> _Work request_: Copy out all the lines of the data that hold the word "Rightarrow".

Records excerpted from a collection
• • • • • • •
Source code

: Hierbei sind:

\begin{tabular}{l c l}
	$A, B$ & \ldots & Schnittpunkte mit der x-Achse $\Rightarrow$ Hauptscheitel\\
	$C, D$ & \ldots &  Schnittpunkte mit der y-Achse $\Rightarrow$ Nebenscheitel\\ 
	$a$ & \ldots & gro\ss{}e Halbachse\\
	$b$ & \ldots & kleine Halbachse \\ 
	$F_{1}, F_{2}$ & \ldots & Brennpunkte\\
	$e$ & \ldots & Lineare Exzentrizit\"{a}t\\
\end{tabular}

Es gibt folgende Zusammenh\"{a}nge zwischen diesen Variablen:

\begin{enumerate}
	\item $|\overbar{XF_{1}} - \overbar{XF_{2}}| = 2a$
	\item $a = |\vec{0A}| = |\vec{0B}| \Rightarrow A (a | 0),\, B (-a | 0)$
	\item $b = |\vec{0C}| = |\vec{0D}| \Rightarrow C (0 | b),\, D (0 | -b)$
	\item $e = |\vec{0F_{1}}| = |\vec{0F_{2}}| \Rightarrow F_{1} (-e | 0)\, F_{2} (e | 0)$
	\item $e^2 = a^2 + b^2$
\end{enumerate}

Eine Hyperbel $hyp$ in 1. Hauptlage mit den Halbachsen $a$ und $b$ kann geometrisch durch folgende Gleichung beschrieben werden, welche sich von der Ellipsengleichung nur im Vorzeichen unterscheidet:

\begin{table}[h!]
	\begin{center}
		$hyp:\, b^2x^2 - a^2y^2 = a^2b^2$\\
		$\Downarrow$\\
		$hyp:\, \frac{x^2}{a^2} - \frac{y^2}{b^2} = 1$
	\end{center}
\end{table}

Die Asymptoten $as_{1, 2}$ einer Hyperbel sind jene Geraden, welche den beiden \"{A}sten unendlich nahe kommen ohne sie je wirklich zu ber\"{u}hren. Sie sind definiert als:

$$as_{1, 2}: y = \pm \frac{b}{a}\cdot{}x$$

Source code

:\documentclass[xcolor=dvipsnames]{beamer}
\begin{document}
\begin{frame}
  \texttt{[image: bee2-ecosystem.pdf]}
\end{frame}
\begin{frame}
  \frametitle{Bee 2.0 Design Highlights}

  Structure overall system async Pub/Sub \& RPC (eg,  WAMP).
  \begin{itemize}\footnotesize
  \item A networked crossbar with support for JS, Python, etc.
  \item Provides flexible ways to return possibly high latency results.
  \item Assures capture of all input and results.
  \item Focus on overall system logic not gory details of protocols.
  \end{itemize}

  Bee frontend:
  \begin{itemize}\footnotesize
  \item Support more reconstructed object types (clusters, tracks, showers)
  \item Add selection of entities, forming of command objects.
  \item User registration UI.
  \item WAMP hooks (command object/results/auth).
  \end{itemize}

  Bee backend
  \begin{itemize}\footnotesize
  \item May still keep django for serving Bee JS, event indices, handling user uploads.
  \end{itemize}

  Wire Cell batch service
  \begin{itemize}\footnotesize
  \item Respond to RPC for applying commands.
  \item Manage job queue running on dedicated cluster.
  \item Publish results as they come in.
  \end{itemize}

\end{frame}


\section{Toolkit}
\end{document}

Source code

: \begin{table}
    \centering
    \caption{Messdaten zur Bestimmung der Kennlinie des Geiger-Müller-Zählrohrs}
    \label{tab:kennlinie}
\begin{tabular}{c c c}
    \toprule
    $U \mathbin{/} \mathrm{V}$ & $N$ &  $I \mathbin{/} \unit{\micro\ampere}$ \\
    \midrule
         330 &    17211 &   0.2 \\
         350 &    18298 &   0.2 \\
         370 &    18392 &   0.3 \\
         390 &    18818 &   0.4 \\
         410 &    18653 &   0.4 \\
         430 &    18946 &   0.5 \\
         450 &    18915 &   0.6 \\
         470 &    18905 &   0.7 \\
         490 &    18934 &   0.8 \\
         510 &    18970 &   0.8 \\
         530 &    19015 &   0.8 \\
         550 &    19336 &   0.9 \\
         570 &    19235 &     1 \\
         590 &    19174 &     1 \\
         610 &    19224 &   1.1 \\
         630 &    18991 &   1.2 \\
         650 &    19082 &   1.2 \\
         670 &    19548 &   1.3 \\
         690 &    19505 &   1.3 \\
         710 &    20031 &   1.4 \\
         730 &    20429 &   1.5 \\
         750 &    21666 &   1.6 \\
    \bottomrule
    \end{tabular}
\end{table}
• • • • • • •
> _The completed task_:
	$A, B$ & \ldots & Schnittpunkte mit der x-Achse $\Rightarrow$ Hauptscheitel\\
	$C, D$ & \ldots &  Schnittpunkte mit der y-Achse $\Rightarrow$ Nebenscheitel\\ 
	\item $a = |\vec{0A}| = |\vec{0B}| \Rightarrow A (a | 0),\, B (-a | 0)$
	\item $b = |\vec{0C}| = |\vec{0D}| \Rightarrow C (0 | b),\, D (0 | -b)$
	\item $e = |\vec{0F_{1}}| = |\vec{0F_{2}}| \Rightarrow F_{1} (-e | 0)\, F_{2} (e | 0)$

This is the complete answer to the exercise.